In English law, the complete application of Characterisation is limited in commercial and civil matters by the Rome I and Rome II Regulations which provides a framework for categorisation of said matters within the European Union regime. English common law characterisation has resultantly become limited to all matters which do not fall within Rome Regulations (matters which are not civil and commercial matters). This includes matters of property and marriage. Staughton LJ Macmillan Inc v Bishopsgate Investment Trust sets out three stages
In any case which involves a foreign element it may prove necessary to decide what system of law is to be applied, either to the case as a whole or to a particular issue or issues. Mr. Oliver, for Macmillan Inc., has referred to that as the proper law; but I would reserve that expression for other purposes, such as the proper law of a contract, or of an obligation. Conflict lawyers speak of the lex causae when referring to the system of law to be applied. For those who spurn Latin in favour of English, one could call it the law applicable to the suit (or issue) or, simply, the applicable law. It is presumably here that the Rome regulations intercede. Applying overtop the three stage processes.
In finding the lex causae there are three stages [...] First, it is necessary to characterise the issue that is before the court. Is it for example about the formal validity of a marriage? Or intestate succession to moveable property? Or interpretation of a contract? [...]

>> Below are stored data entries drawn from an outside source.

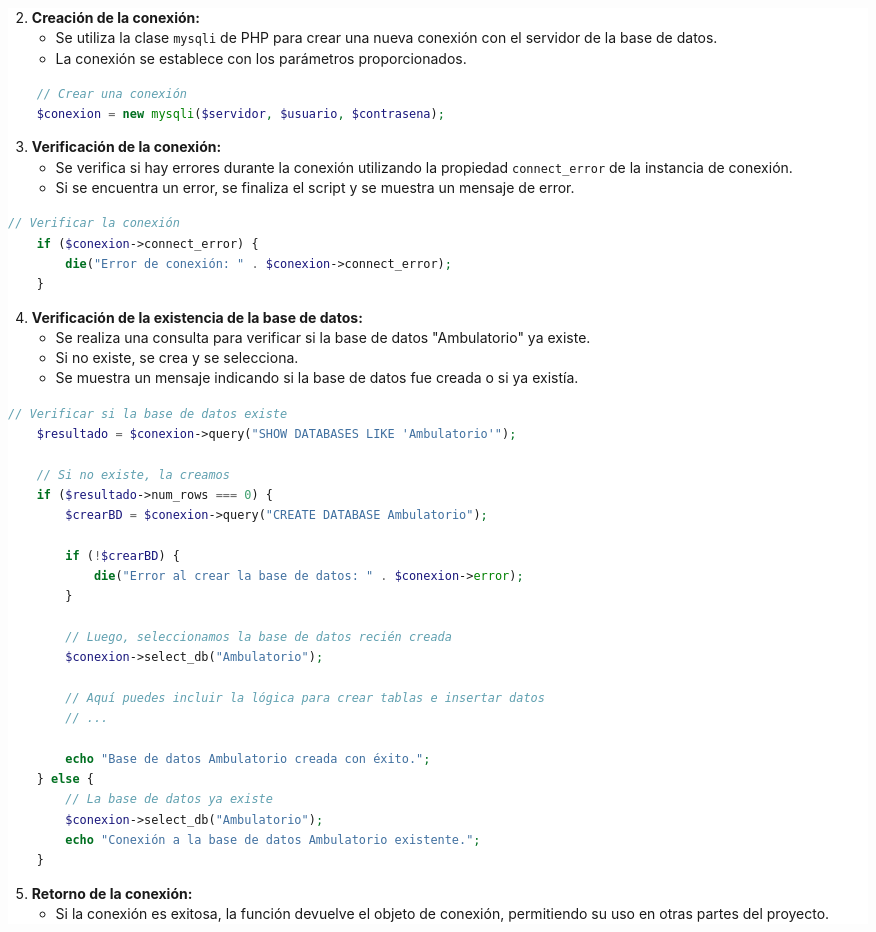 2. **Creación de la conexión:**
   - Se utiliza la clase `mysqli` de PHP para crear una nueva conexión con el servidor de la base de datos.
   - La conexión se establece con los parámetros proporcionados.

```php
    // Crear una conexión
    $conexion = new mysqli($servidor, $usuario, $contrasena);
```
3. **Verificación de la conexión:**
   - Se verifica si hay errores durante la conexión utilizando la propiedad `connect_error` de la instancia de conexión.
   - Si se encuentra un error, se finaliza el script y se muestra un mensaje de error.

```php
// Verificar la conexión
    if ($conexion->connect_error) {
        die("Error de conexión: " . $conexion->connect_error);
    }
```

4. **Verificación de la existencia de la base de datos:**
   - Se realiza una consulta para verificar si la base de datos "Ambulatorio" ya existe.
   - Si no existe, se crea y se selecciona.
   - Se muestra un mensaje indicando si la base de datos fue creada o si ya existía.

```php
// Verificar si la base de datos existe
    $resultado = $conexion->query("SHOW DATABASES LIKE 'Ambulatorio'");

    // Si no existe, la creamos
    if ($resultado->num_rows === 0) {
        $crearBD = $conexion->query("CREATE DATABASE Ambulatorio");

        if (!$crearBD) {
            die("Error al crear la base de datos: " . $conexion->error);
        }

        // Luego, seleccionamos la base de datos recién creada
        $conexion->select_db("Ambulatorio");

        // Aquí puedes incluir la lógica para crear tablas e insertar datos
        // ...

        echo "Base de datos Ambulatorio creada con éxito.";
    } else {
        // La base de datos ya existe
        $conexion->select_db("Ambulatorio");
        echo "Conexión a la base de datos Ambulatorio existente.";
    }
```

5. **Retorno de la conexión:**
   - Si la conexión es exitosa, la función devuelve el objeto de conexión, permitiendo su uso en otras partes del proyecto.
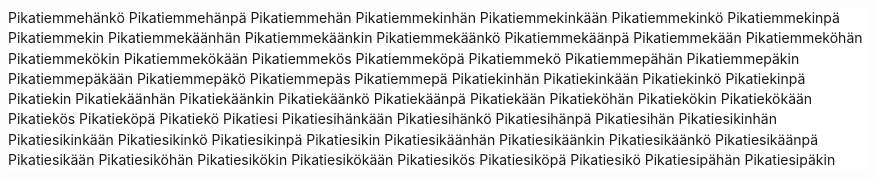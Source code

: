 Pikatiemmehänkö
Pikatiemmehänpä
Pikatiemmehän
Pikatiemmekinhän
Pikatiemmekinkään
Pikatiemmekinkö
Pikatiemmekinpä
Pikatiemmekin
Pikatiemmekäänhän
Pikatiemmekäänkin
Pikatiemmekäänkö
Pikatiemmekäänpä
Pikatiemmekään
Pikatiemmeköhän
Pikatiemmekökin
Pikatiemmekökään
Pikatiemmekös
Pikatiemmeköpä
Pikatiemmekö
Pikatiemmepähän
Pikatiemmepäkin
Pikatiemmepäkään
Pikatiemmepäkö
Pikatiemmepäs
Pikatiemmepä
Pikatiekinhän
Pikatiekinkään
Pikatiekinkö
Pikatiekinpä
Pikatiekin
Pikatiekäänhän
Pikatiekäänkin
Pikatiekäänkö
Pikatiekäänpä
Pikatiekään
Pikatieköhän
Pikatiekökin
Pikatiekökään
Pikatiekös
Pikatieköpä
Pikatiekö
Pikatiesi
Pikatiesihänkään
Pikatiesihänkö
Pikatiesihänpä
Pikatiesihän
Pikatiesikinhän
Pikatiesikinkään
Pikatiesikinkö
Pikatiesikinpä
Pikatiesikin
Pikatiesikäänhän
Pikatiesikäänkin
Pikatiesikäänkö
Pikatiesikäänpä
Pikatiesikään
Pikatiesiköhän
Pikatiesikökin
Pikatiesikökään
Pikatiesikös
Pikatiesiköpä
Pikatiesikö
Pikatiesipähän
Pikatiesipäkin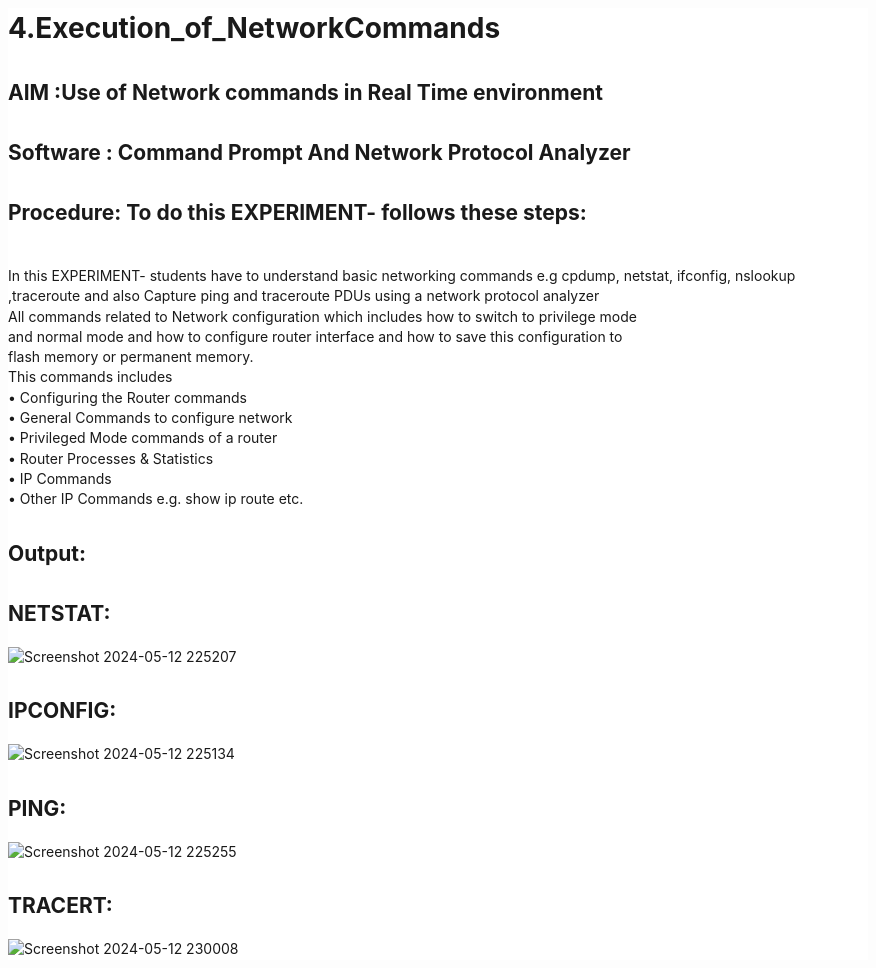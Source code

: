 # 4.Execution_of_NetworkCommands
## AIM :Use of Network commands in Real Time environment
## Software : Command Prompt And Network Protocol Analyzer
## Procedure: To do this EXPERIMENT- follows these steps:
<BR>
In this EXPERIMENT- students have to understand basic networking commands e.g cpdump, netstat, ifconfig, nslookup ,traceroute and also Capture ping and traceroute PDUs using a network protocol analyzer 
<BR>
All commands related to Network configuration which includes how to switch to privilege mode
<BR>
and normal mode and how to configure router interface and how to save this configuration to
<BR>
flash memory or permanent memory.
<BR>
This commands includes
<BR>
• Configuring the Router commands
<BR>
• General Commands to configure network
<BR>
• Privileged Mode commands of a router 
<BR>
• Router Processes & Statistics
<BR>
• IP Commands
<BR>
• Other IP Commands e.g. show ip route etc.
<BR>

## Output:
## NETSTAT:
<img width="508" alt="Screenshot 2024-05-12 225207" src="https://github.com/Keerthana-VJ/4.Execution_of_NetworkCommends/assets/149347704/422ecdaa-13d6-413c-b11b-c68f720fc363">

## IPCONFIG:
<img width="509" alt="Screenshot 2024-05-12 225134" src="https://github.com/Keerthana-VJ/4.Execution_of_NetworkCommends/assets/149347704/11e61f8b-e717-4eed-a44e-cae8a6b1e2b1">

## PING:
<img width="454" alt="Screenshot 2024-05-12 225255" src="https://github.com/Keerthana-VJ/4.Execution_of_NetworkCommends/assets/149347704/d206b488-4eea-451f-963b-6079125f488f">

## TRACERT:
<img width="553" alt="Screenshot 2024-05-12 230008" src="https://github.com/Keerthana-VJ/4.Execution_of_NetworkCommends/assets/149347704/a41714ef-41ed-4890-ba4e-794d26551485">
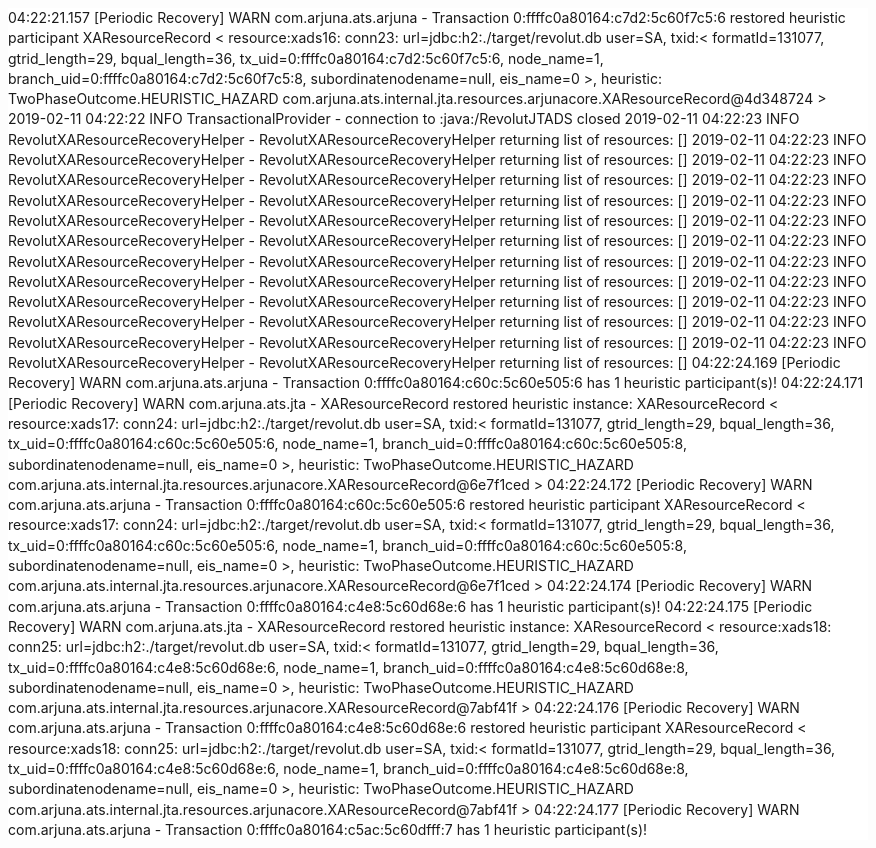 04:22:21.157 [Periodic Recovery] WARN  com.arjuna.ats.arjuna - Transaction 0:ffffc0a80164:c7d2:5c60f7c5:6 restored heuristic participant XAResourceRecord < resource:xads16: conn23: url=jdbc:h2:./target/revolut.db user=SA, txid:< formatId=131077, gtrid_length=29, bqual_length=36, tx_uid=0:ffffc0a80164:c7d2:5c60f7c5:6, node_name=1, branch_uid=0:ffffc0a80164:c7d2:5c60f7c5:8, subordinatenodename=null, eis_name=0 >, heuristic: TwoPhaseOutcome.HEURISTIC_HAZARD com.arjuna.ats.internal.jta.resources.arjunacore.XAResourceRecord@4d348724 >
2019-02-11 04:22:22 INFO  TransactionalProvider - connection to :java:/RevolutJTADS closed
2019-02-11 04:22:23 INFO  RevolutXAResourceRecoveryHelper - RevolutXAResourceRecoveryHelper returning list of resources: []
2019-02-11 04:22:23 INFO  RevolutXAResourceRecoveryHelper - RevolutXAResourceRecoveryHelper returning list of resources: []
2019-02-11 04:22:23 INFO  RevolutXAResourceRecoveryHelper - RevolutXAResourceRecoveryHelper returning list of resources: []
2019-02-11 04:22:23 INFO  RevolutXAResourceRecoveryHelper - RevolutXAResourceRecoveryHelper returning list of resources: []
2019-02-11 04:22:23 INFO  RevolutXAResourceRecoveryHelper - RevolutXAResourceRecoveryHelper returning list of resources: []
2019-02-11 04:22:23 INFO  RevolutXAResourceRecoveryHelper - RevolutXAResourceRecoveryHelper returning list of resources: []
2019-02-11 04:22:23 INFO  RevolutXAResourceRecoveryHelper - RevolutXAResourceRecoveryHelper returning list of resources: []
2019-02-11 04:22:23 INFO  RevolutXAResourceRecoveryHelper - RevolutXAResourceRecoveryHelper returning list of resources: []
2019-02-11 04:22:23 INFO  RevolutXAResourceRecoveryHelper - RevolutXAResourceRecoveryHelper returning list of resources: []
2019-02-11 04:22:23 INFO  RevolutXAResourceRecoveryHelper - RevolutXAResourceRecoveryHelper returning list of resources: []
2019-02-11 04:22:23 INFO  RevolutXAResourceRecoveryHelper - RevolutXAResourceRecoveryHelper returning list of resources: []
2019-02-11 04:22:23 INFO  RevolutXAResourceRecoveryHelper - RevolutXAResourceRecoveryHelper returning list of resources: []
04:22:24.169 [Periodic Recovery] WARN  com.arjuna.ats.arjuna - Transaction 0:ffffc0a80164:c60c:5c60e505:6 has 1 heuristic participant(s)!
04:22:24.171 [Periodic Recovery] WARN  com.arjuna.ats.jta - XAResourceRecord restored heuristic instance: XAResourceRecord < resource:xads17: conn24: url=jdbc:h2:./target/revolut.db user=SA, txid:< formatId=131077, gtrid_length=29, bqual_length=36, tx_uid=0:ffffc0a80164:c60c:5c60e505:6, node_name=1, branch_uid=0:ffffc0a80164:c60c:5c60e505:8, subordinatenodename=null, eis_name=0 >, heuristic: TwoPhaseOutcome.HEURISTIC_HAZARD com.arjuna.ats.internal.jta.resources.arjunacore.XAResourceRecord@6e7f1ced >
04:22:24.172 [Periodic Recovery] WARN  com.arjuna.ats.arjuna - Transaction 0:ffffc0a80164:c60c:5c60e505:6 restored heuristic participant XAResourceRecord < resource:xads17: conn24: url=jdbc:h2:./target/revolut.db user=SA, txid:< formatId=131077, gtrid_length=29, bqual_length=36, tx_uid=0:ffffc0a80164:c60c:5c60e505:6, node_name=1, branch_uid=0:ffffc0a80164:c60c:5c60e505:8, subordinatenodename=null, eis_name=0 >, heuristic: TwoPhaseOutcome.HEURISTIC_HAZARD com.arjuna.ats.internal.jta.resources.arjunacore.XAResourceRecord@6e7f1ced >
04:22:24.174 [Periodic Recovery] WARN  com.arjuna.ats.arjuna - Transaction 0:ffffc0a80164:c4e8:5c60d68e:6 has 1 heuristic participant(s)!
04:22:24.175 [Periodic Recovery] WARN  com.arjuna.ats.jta - XAResourceRecord restored heuristic instance: XAResourceRecord < resource:xads18: conn25: url=jdbc:h2:./target/revolut.db user=SA, txid:< formatId=131077, gtrid_length=29, bqual_length=36, tx_uid=0:ffffc0a80164:c4e8:5c60d68e:6, node_name=1, branch_uid=0:ffffc0a80164:c4e8:5c60d68e:8, subordinatenodename=null, eis_name=0 >, heuristic: TwoPhaseOutcome.HEURISTIC_HAZARD com.arjuna.ats.internal.jta.resources.arjunacore.XAResourceRecord@7abf41f >
04:22:24.176 [Periodic Recovery] WARN  com.arjuna.ats.arjuna - Transaction 0:ffffc0a80164:c4e8:5c60d68e:6 restored heuristic participant XAResourceRecord < resource:xads18: conn25: url=jdbc:h2:./target/revolut.db user=SA, txid:< formatId=131077, gtrid_length=29, bqual_length=36, tx_uid=0:ffffc0a80164:c4e8:5c60d68e:6, node_name=1, branch_uid=0:ffffc0a80164:c4e8:5c60d68e:8, subordinatenodename=null, eis_name=0 >, heuristic: TwoPhaseOutcome.HEURISTIC_HAZARD com.arjuna.ats.internal.jta.resources.arjunacore.XAResourceRecord@7abf41f >
04:22:24.177 [Periodic Recovery] WARN  com.arjuna.ats.arjuna - Transaction 0:ffffc0a80164:c5ac:5c60dfff:7 has 1 heuristic participant(s)!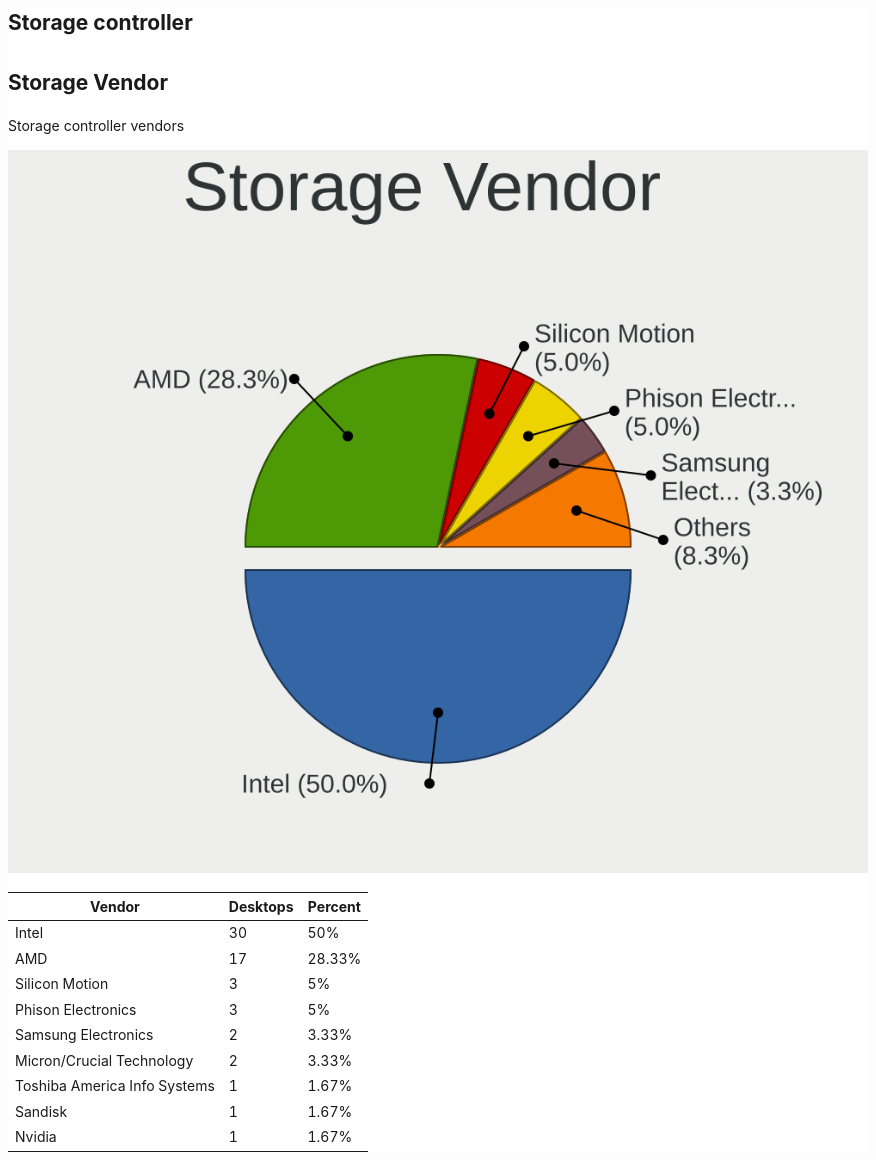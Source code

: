 Storage controller
------------------

Storage Vendor
--------------

Storage controller vendors

![Storage Vendor](./images/pie_chart/storage_vendor.svg)


| Vendor                       | Desktops | Percent |
|------------------------------|----------|---------|
| Intel                        | 30       | 50%     |
| AMD                          | 17       | 28.33%  |
| Silicon Motion               | 3        | 5%      |
| Phison Electronics           | 3        | 5%      |
| Samsung Electronics          | 2        | 3.33%   |
| Micron/Crucial Technology    | 2        | 3.33%   |
| Toshiba America Info Systems | 1        | 1.67%   |
| Sandisk                      | 1        | 1.67%   |
| Nvidia                       | 1        | 1.67%   |
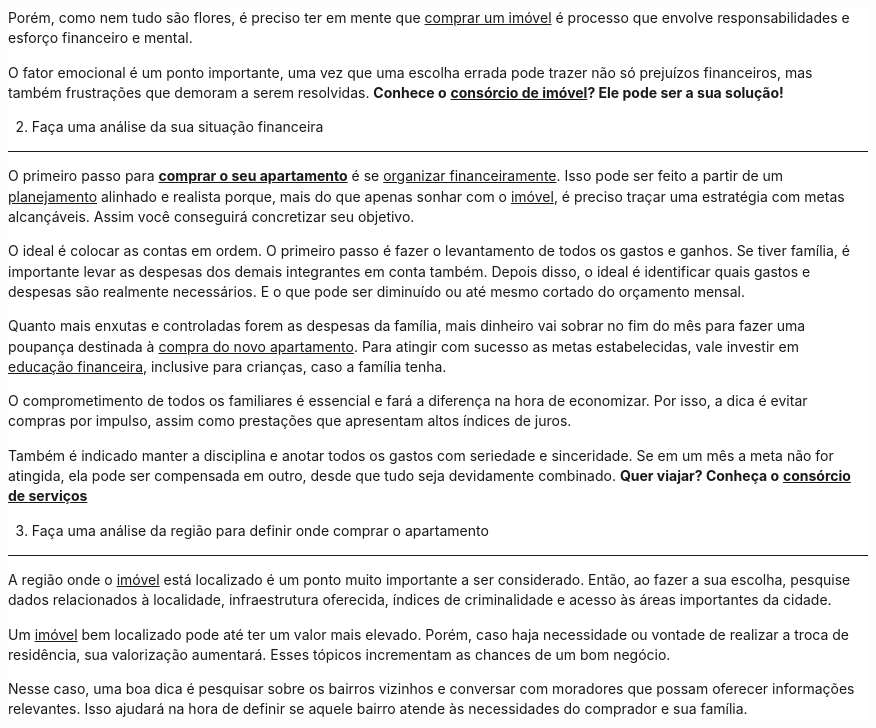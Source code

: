 Porém, como nem tudo são flores, é preciso ter em mente que [comprar um imóvel](https://www.embracon.com.br/blog/hora-certa-comprar-imovel) é processo que envolve responsabilidades e esforço financeiro e mental.

O fator emocional é um ponto importante, uma vez que uma escolha errada pode trazer não só prejuízos financeiros, mas também frustrações que demoram a serem resolvidas. **Conhece o** [**consórcio de imóvel**](https://www.embracon.com.br/consorcio-de-imoveis)**? Ele pode ser a sua solução!**

2. Faça uma análise da sua situação financeira
----------------------------------------------

O primeiro passo para [**comprar o seu apartamento**](https://www.embracon.com.br/blog/como-comprar-um-apartamento) é se [organizar financeiramente](https://www.embracon.com.br/blog/planejamento-financeiro-um-guia-para-as-financas-nao-sairem-de-controle). Isso pode ser feito a partir de um [planejamento](https://www.embracon.com.br/blog/como-organizar-as-financas-do-casal) alinhado e realista porque, mais do que apenas sonhar com o [imóvel](https://www.embracon.com.br/blog/segunda-casa-o-consorcio-pode-te-ajudar), é preciso traçar uma estratégia com metas alcançáveis. Assim você conseguirá concretizar seu objetivo.

O ideal é colocar as contas em ordem. O primeiro passo é fazer o levantamento de todos os gastos e ganhos. Se tiver família, é importante levar as despesas dos demais integrantes em conta também. Depois disso, o ideal é identificar quais gastos e despesas são realmente necessários. E o que pode ser diminuído ou até mesmo cortado do orçamento mensal.

Quanto mais enxutas e controladas forem as despesas da família, mais dinheiro vai sobrar no fim do mês para fazer uma poupança destinada à [compra do novo apartamento](https://www.embracon.com.br/blog/qual-e-a-documentacao-necessaria-para-a-compra-de-um-imovel). Para atingir com sucesso as metas estabelecidas, vale investir em [educação financeira](https://www.embracon.com.br/blog/entenda-a-importancia-da-educacao-financeira-na-sua-vida), inclusive para crianças, caso a família tenha.

O comprometimento de todos os familiares é essencial e fará a diferença na hora de economizar. Por isso, a dica é evitar compras por impulso, assim como prestações que apresentam altos índices de juros.

Também é indicado manter a disciplina e anotar todos os gastos com seriedade e sinceridade. Se em um mês a meta não for atingida, ela pode ser compensada em outro, desde que tudo seja devidamente combinado. **Quer viajar? Conheça o** [**consórcio de serviços**](https://www.embracon.com.br/consorcio-servicos)

3. Faça uma análise da região para definir onde comprar o apartamento
---------------------------------------------------------------------

A região onde o [imóvel](https://www.embracon.com.br/blog/guia-completo-consorcio-imobiliario) está localizado é um ponto muito importante a ser considerado. Então, ao fazer a sua escolha, pesquise dados relacionados à localidade, infraestrutura oferecida, índices de criminalidade e acesso às áreas importantes da cidade.

Um [imóvel](https://www.embracon.com.br/blog/5-passos-para-voce-usar-o-fgts-no-consorcio-imobiliario) bem localizado pode até ter um valor mais elevado. Porém, caso haja necessidade ou vontade de realizar a troca de residência, sua valorização aumentará. Esses tópicos incrementam as chances de um bom negócio.

Nesse caso, uma boa dica é pesquisar sobre os bairros vizinhos e conversar com moradores que possam oferecer informações relevantes. Isso ajudará na hora de definir se aquele bairro atende às necessidades do comprador e sua família.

The second stage is to select the rule of conflict of laws which lays down a connecting factor for the issue in question. Thus the formal validity of a marriage is to be determined, for the most part, by the law of the place where it is celebrated; intestate succession to moveables, by the law of the place where the deceased was domiciled when he died; and the interpretation of a contract, by what is described as its proper law. [...]

Thirdly, it is necessary to identify the system of law which is tied by the connecting factor found in stage two to the issue characterised in stage one. Sometimes this will present little difficulty, though I suppose that even a marriage may now be celebrated on a video link. The choice of the proper law of a contract, on the other hand, may be controversial.
In an ideal world the answers obtained in these three stages would be the same, in whatever country they were determined. But unfortunately the conflict rules are by no means the same in all systems of law. In those circumstances a choice of conflict rule may have to be made[...]

This means that in England, the specific legal problem will be governed by the law of the connecting factors. The leading text of Dicey & Morris formulates the question, using the example of the constitution of a corporation in the following manner:

[All matters concerning the constitution of a corporation(CATEGORY) are governed by the law of the [place of incorporation(CONNECTING FACTOR)]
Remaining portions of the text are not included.